[Rendered images with source text]

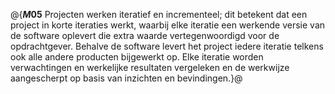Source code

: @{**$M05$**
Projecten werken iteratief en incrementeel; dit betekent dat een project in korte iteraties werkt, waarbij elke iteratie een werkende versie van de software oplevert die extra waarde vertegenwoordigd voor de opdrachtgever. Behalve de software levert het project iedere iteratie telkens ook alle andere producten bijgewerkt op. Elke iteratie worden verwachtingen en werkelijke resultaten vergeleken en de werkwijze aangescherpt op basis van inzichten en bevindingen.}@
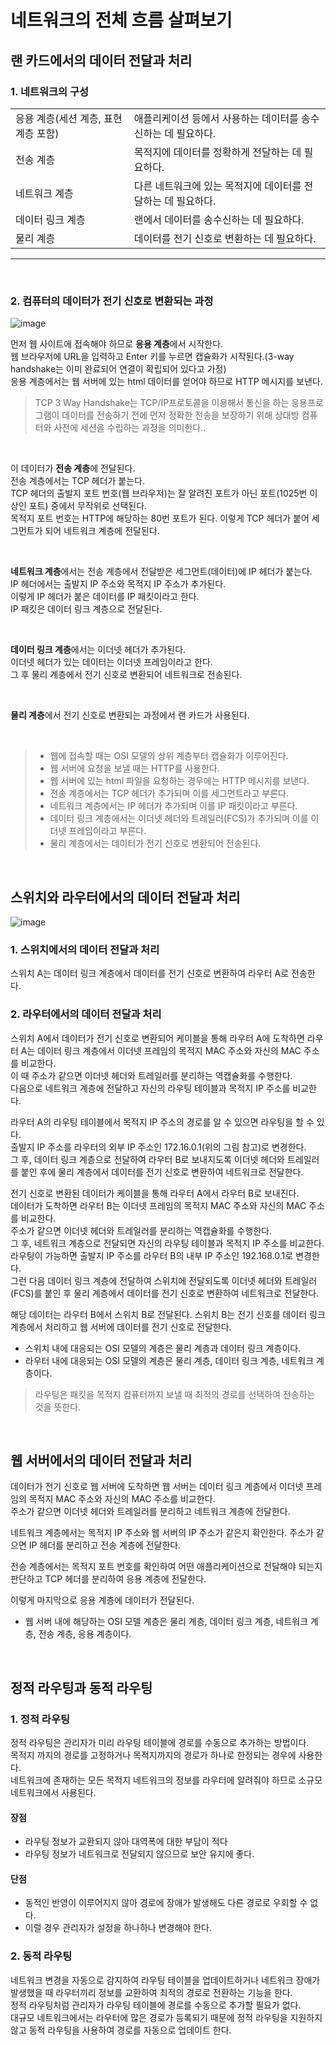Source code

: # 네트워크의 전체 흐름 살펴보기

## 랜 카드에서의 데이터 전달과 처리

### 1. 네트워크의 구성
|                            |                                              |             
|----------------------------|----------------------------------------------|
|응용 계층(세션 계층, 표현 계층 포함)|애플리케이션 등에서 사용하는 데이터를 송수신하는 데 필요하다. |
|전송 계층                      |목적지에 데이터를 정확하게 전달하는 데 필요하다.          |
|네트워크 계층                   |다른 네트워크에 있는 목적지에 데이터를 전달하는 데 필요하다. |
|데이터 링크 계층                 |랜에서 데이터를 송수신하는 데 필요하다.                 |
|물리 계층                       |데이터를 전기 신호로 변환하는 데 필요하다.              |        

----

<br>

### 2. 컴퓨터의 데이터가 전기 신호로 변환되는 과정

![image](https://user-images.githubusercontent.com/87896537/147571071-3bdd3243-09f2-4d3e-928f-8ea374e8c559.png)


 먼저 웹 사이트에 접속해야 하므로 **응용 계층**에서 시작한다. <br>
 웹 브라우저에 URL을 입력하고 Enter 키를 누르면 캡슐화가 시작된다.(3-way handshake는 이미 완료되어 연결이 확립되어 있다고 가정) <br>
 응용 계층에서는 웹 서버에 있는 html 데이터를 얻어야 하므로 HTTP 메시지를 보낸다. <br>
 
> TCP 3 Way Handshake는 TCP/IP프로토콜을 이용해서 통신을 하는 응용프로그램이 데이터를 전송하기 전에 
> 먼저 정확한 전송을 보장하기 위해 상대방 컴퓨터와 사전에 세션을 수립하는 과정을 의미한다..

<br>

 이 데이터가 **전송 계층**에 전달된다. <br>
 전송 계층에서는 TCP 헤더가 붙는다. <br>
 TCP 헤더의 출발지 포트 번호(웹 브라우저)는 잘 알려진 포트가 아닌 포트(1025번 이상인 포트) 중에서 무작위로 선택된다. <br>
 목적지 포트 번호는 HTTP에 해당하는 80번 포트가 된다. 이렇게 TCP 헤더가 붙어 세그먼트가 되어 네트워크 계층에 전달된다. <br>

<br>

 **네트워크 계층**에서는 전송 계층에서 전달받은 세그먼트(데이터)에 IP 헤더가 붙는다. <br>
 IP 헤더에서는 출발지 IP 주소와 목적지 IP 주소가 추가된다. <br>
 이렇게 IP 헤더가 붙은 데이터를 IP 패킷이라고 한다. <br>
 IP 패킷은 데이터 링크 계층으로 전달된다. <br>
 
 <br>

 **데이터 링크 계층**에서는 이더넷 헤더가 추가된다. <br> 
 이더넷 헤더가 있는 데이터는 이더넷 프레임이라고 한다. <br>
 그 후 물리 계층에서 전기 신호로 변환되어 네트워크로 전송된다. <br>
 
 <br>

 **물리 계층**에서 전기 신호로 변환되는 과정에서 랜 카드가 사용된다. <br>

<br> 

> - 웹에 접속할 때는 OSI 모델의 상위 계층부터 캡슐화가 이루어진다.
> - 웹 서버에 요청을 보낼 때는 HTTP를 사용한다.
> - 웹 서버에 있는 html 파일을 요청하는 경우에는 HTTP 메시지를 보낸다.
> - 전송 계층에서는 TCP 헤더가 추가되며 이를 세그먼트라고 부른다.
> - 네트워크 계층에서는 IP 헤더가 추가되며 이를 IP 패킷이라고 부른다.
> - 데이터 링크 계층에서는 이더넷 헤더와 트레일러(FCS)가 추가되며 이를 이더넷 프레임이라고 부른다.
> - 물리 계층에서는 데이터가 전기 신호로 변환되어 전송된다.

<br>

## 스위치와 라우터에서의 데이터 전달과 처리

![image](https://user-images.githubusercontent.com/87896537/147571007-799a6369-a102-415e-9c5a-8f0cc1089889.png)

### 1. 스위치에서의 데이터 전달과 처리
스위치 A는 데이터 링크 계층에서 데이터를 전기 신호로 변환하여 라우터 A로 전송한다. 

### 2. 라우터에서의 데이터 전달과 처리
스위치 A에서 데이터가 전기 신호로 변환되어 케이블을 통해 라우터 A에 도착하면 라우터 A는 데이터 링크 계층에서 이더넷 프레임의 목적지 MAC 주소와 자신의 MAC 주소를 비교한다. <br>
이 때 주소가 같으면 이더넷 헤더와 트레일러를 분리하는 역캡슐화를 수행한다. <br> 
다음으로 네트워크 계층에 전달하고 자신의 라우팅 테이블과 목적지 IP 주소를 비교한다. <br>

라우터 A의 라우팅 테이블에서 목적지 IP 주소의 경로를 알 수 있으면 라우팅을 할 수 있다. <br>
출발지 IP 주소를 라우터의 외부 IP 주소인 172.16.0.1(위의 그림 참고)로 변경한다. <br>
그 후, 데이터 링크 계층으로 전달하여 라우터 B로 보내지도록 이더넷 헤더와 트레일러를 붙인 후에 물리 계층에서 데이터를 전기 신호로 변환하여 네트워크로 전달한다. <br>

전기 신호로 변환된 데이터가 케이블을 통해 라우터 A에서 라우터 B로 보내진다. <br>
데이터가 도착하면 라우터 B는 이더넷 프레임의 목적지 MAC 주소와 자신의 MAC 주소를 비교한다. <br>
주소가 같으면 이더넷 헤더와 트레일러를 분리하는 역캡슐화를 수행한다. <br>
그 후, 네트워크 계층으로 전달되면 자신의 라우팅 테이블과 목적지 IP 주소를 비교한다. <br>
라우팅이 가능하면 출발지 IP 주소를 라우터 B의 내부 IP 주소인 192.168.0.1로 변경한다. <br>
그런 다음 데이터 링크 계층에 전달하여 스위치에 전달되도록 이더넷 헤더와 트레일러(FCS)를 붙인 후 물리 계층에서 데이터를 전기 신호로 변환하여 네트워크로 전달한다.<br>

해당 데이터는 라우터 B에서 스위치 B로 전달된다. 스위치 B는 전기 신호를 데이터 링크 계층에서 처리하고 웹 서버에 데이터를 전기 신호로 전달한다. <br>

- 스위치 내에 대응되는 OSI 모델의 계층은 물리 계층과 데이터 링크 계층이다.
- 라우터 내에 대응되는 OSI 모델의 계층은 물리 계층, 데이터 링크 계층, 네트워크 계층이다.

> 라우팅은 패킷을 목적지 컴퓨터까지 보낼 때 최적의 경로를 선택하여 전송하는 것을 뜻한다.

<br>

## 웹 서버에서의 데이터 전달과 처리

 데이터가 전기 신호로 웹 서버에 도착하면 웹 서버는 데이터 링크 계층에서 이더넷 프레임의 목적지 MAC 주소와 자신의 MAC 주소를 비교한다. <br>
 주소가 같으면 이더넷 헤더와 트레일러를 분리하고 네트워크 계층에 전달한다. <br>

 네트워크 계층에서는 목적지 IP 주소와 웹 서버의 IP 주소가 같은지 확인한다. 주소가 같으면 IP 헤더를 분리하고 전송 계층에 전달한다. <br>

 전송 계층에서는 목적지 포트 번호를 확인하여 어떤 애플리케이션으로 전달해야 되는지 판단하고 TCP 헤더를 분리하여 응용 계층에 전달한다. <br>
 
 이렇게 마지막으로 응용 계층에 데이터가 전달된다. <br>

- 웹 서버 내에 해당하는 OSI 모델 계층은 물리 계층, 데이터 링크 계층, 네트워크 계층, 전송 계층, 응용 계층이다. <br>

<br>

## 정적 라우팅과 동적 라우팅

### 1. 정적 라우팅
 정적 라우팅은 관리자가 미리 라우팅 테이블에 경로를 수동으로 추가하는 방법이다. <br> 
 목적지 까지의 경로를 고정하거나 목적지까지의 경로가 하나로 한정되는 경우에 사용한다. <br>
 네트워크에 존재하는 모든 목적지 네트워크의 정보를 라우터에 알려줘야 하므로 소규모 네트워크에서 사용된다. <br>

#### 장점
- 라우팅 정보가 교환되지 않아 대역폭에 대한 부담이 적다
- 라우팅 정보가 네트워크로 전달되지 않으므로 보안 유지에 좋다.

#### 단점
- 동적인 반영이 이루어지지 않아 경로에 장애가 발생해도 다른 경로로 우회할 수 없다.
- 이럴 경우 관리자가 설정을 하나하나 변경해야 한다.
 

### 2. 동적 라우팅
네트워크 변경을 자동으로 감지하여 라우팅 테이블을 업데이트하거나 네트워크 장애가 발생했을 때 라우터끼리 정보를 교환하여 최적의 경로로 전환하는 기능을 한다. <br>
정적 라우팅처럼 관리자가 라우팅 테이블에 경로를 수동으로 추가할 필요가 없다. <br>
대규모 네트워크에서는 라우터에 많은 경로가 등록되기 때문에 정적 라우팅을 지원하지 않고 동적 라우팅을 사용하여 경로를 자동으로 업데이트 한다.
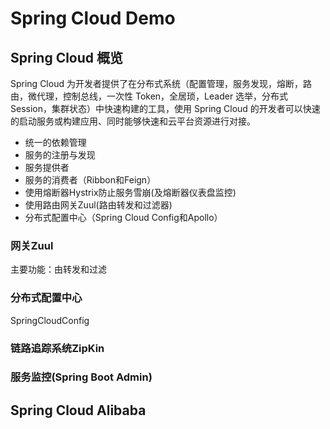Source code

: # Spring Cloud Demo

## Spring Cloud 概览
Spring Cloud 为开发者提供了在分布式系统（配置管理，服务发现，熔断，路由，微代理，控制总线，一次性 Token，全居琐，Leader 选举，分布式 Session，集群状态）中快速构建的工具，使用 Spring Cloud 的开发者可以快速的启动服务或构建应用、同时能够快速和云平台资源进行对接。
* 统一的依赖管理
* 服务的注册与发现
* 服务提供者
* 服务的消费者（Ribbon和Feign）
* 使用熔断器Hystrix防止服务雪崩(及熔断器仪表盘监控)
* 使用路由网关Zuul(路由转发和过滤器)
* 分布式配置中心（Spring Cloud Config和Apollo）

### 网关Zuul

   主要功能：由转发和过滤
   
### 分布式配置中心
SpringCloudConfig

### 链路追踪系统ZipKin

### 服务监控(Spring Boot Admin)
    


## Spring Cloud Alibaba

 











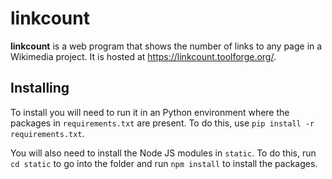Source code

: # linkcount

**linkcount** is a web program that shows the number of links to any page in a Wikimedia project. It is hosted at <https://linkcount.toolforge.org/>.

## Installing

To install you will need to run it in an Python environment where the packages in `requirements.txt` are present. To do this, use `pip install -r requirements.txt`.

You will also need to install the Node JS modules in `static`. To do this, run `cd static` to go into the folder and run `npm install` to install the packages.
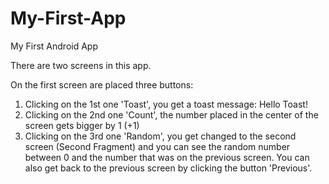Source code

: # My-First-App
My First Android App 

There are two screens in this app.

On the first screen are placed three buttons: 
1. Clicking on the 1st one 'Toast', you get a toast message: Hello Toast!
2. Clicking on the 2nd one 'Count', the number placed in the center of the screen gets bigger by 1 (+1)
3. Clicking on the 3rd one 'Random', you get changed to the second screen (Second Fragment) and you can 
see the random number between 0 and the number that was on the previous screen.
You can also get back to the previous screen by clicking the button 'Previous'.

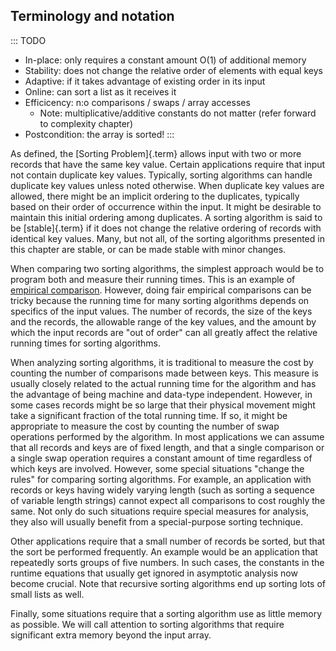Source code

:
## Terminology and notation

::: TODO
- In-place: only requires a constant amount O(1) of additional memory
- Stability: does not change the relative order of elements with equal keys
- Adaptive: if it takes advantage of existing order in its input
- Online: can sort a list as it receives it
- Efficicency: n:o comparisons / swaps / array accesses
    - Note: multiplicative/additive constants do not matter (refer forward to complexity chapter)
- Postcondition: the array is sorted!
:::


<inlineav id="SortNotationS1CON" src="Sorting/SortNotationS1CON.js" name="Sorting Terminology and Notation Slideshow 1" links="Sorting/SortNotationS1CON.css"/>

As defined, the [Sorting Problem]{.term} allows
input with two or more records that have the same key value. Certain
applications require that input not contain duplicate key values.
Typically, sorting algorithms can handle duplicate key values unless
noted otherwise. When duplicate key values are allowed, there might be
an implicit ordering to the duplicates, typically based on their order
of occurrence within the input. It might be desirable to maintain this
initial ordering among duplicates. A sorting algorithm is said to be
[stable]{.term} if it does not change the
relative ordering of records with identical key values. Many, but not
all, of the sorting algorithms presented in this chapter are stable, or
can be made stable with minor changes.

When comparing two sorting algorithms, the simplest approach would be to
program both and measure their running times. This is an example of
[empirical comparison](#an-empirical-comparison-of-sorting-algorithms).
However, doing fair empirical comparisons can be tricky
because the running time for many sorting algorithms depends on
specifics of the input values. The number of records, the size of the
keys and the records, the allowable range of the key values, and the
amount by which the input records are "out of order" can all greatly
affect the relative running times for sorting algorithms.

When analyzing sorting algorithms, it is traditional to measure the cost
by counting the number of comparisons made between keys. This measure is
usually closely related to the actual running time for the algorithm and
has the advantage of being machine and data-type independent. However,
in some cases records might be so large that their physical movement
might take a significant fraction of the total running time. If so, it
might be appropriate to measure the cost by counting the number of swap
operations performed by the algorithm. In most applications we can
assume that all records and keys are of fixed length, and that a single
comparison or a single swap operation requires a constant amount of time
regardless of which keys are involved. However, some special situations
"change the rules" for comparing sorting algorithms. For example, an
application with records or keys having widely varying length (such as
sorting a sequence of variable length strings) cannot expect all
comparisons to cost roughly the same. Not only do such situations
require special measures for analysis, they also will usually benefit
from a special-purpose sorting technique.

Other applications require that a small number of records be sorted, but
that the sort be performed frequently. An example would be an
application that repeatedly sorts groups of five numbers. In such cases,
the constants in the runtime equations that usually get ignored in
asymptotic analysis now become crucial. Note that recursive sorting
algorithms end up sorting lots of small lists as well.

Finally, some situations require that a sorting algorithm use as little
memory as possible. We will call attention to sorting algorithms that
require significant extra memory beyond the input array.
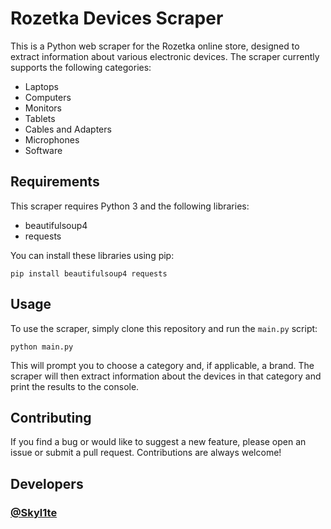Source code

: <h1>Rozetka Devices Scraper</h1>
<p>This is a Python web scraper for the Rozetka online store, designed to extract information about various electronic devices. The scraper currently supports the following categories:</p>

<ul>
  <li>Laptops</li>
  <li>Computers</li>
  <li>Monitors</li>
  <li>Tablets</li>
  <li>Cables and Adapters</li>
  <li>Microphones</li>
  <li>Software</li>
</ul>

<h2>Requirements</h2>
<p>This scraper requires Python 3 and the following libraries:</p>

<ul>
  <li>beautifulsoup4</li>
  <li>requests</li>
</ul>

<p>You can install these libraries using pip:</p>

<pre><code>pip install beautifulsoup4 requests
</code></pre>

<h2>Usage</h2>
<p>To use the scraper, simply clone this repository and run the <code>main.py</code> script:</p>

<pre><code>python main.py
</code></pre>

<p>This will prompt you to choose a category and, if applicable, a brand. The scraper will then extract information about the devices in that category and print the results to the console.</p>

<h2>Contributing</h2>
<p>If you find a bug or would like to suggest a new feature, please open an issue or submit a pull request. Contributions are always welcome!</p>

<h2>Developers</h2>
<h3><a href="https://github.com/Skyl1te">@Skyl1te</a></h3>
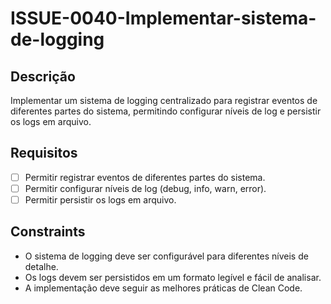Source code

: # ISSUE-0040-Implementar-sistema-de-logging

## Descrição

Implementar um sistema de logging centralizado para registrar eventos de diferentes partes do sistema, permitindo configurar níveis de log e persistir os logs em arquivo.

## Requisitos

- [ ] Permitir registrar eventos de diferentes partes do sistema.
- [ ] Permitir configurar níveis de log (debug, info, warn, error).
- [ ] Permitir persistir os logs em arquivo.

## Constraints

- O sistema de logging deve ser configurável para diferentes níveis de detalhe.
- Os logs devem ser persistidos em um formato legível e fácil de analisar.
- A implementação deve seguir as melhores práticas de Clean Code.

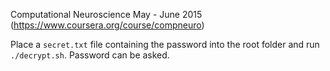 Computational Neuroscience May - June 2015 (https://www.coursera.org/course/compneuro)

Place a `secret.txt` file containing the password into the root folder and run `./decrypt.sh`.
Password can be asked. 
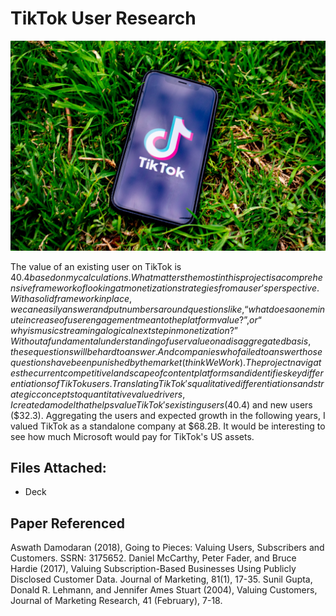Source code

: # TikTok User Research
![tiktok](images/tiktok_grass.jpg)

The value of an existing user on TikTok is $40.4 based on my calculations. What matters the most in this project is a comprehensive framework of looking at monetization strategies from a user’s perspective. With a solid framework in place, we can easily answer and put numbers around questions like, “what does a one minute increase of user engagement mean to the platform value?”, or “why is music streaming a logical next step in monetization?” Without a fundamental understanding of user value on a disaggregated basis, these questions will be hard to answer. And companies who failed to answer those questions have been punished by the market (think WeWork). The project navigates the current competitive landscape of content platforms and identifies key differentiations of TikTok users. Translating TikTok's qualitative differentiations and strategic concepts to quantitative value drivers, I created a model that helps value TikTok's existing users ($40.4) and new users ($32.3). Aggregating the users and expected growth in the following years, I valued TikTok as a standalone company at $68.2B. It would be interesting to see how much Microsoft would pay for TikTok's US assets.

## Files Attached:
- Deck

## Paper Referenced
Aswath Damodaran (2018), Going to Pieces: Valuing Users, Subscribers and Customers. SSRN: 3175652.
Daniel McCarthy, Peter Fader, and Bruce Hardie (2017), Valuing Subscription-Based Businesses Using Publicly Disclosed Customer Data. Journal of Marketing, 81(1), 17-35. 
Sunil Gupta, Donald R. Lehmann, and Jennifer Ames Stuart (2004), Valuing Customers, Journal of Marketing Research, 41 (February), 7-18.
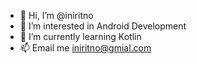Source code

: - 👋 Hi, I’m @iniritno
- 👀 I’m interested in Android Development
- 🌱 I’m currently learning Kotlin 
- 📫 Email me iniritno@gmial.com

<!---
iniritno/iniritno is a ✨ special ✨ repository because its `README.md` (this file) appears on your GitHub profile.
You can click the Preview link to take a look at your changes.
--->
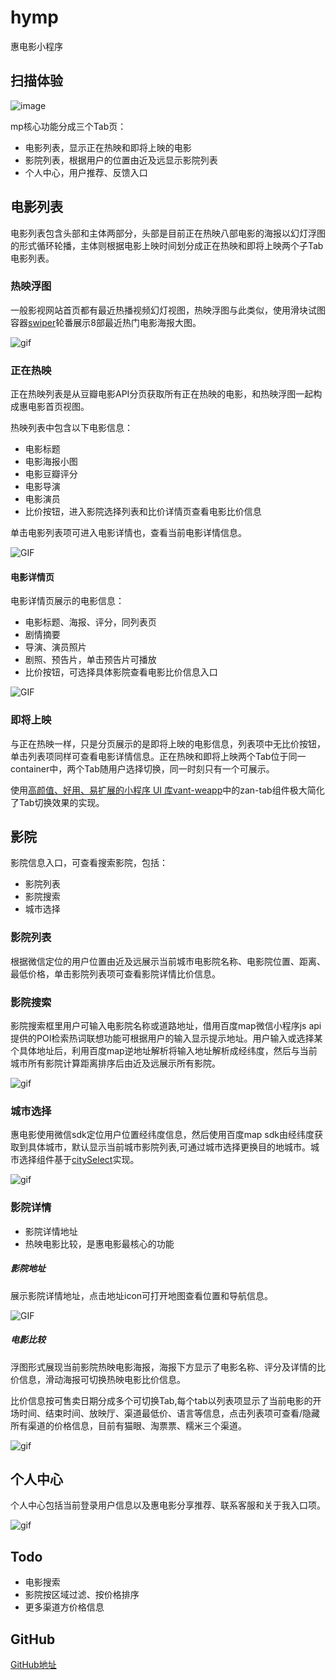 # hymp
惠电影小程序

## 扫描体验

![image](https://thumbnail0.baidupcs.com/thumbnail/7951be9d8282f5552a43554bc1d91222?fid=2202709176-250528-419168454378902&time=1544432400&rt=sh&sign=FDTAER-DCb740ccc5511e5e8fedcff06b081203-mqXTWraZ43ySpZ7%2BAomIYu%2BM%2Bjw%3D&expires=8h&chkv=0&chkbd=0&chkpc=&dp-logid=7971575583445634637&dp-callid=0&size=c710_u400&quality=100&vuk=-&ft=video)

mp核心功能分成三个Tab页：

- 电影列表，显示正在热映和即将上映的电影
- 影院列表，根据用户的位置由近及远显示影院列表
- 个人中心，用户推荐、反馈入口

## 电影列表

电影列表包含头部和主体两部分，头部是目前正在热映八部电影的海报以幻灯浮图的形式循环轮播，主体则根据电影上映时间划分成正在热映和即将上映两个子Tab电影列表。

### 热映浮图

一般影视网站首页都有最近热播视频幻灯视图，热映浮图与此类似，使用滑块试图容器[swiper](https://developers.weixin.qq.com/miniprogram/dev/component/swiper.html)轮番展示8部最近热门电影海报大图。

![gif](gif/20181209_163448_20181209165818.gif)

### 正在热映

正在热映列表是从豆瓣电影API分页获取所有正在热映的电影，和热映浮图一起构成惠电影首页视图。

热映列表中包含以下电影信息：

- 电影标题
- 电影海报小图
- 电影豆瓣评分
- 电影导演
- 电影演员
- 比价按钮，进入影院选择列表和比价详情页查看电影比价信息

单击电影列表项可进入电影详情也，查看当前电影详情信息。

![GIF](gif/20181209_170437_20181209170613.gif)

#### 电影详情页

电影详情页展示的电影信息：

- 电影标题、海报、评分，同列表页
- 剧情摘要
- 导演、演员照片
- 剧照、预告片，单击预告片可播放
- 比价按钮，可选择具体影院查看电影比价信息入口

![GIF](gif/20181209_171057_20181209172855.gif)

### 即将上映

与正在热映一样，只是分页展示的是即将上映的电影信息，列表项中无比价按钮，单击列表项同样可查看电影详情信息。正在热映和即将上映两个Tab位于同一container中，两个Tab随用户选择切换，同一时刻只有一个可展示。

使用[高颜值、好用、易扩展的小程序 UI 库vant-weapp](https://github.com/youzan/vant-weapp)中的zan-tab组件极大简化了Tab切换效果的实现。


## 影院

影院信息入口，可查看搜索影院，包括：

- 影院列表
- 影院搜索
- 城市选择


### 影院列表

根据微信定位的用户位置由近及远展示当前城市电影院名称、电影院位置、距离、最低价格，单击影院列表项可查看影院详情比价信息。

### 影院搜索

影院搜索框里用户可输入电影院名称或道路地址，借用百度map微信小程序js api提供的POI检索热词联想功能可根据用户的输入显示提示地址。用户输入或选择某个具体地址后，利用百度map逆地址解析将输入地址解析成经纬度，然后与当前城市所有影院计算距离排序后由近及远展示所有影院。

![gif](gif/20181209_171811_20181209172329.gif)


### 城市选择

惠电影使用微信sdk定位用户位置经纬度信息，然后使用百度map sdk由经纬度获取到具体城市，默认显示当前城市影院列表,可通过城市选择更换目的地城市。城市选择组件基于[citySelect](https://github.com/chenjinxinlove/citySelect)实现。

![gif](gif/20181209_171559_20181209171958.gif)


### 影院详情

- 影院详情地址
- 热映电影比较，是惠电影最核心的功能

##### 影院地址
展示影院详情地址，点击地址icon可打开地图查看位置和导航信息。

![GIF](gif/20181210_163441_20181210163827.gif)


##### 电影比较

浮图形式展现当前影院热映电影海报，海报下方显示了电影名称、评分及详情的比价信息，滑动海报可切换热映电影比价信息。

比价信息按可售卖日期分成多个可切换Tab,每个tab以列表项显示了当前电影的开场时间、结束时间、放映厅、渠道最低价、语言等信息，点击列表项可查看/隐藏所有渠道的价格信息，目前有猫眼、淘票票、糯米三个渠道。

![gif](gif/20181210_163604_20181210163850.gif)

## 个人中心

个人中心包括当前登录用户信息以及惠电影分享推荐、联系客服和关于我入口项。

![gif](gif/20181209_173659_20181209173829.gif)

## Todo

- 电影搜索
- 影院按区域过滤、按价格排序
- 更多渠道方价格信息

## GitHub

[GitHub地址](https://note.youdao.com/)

*What the exercise asks*:
Of the entries above, repeat exactly the lines from the line with "of occurrence within" through the line with "When analyzing sorting", both of them included.

*Result*:
of occurrence within the input. It might be desirable to maintain this
initial ordering among duplicates. A sorting algorithm is said to be
[stable]{.term} if it does not change the
relative ordering of records with identical key values. Many, but not
all, of the sorting algorithms presented in this chapter are stable, or
can be made stable with minor changes.

When comparing two sorting algorithms, the simplest approach would be to
program both and measure their running times. This is an example of
[empirical comparison](#an-empirical-comparison-of-sorting-algorithms).
However, doing fair empirical comparisons can be tricky
because the running time for many sorting algorithms depends on
specifics of the input values. The number of records, the size of the
keys and the records, the allowable range of the key values, and the
amount by which the input records are "out of order" can all greatly
affect the relative running times for sorting algorithms.

When analyzing sorting algorithms, it is traditional to measure the cost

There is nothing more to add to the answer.